Records for processing START

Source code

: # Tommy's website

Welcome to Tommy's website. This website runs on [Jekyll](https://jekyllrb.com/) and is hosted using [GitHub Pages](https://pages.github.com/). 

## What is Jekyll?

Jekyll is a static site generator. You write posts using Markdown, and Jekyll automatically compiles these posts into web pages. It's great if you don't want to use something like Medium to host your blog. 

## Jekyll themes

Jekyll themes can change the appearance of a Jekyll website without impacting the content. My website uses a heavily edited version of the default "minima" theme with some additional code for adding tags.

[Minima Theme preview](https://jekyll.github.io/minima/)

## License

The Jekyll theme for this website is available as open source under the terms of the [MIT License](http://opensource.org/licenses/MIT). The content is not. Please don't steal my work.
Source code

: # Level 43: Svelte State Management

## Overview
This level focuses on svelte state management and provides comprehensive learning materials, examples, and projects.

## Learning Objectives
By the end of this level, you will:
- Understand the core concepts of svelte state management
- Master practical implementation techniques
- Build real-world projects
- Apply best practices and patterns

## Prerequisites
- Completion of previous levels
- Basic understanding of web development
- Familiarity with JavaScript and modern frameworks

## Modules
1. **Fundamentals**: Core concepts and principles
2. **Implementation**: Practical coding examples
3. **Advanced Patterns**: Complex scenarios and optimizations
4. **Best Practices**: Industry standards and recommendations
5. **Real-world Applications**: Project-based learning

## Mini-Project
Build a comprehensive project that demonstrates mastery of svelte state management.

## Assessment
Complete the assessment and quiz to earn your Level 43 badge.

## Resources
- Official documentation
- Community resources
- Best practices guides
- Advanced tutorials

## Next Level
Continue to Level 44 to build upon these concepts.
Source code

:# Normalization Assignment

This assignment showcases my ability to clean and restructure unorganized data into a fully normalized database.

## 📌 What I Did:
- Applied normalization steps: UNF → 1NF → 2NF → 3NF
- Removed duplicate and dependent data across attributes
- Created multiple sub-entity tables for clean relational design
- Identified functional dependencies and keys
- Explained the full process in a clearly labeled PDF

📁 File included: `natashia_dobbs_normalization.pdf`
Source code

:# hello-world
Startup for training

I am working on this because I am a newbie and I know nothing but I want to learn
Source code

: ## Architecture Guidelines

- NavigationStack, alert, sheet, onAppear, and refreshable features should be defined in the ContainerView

Records for processing END

▶ [Task details]
The lines to retype, exactly and only, run from the first line of the material through the line with "## Jekyll themes".

▶ [Response to the exercise]
Source code

: # Tommy's website

Welcome to Tommy's website. This website runs on [Jekyll](https://jekyllrb.com/) and is hosted using [GitHub Pages](https://pages.github.com/). 

## What is Jekyll?

Jekyll is a static site generator. You write posts using Markdown, and Jekyll automatically compiles these posts into web pages. It's great if you don't want to use something like Medium to host your blog. 

## Jekyll themes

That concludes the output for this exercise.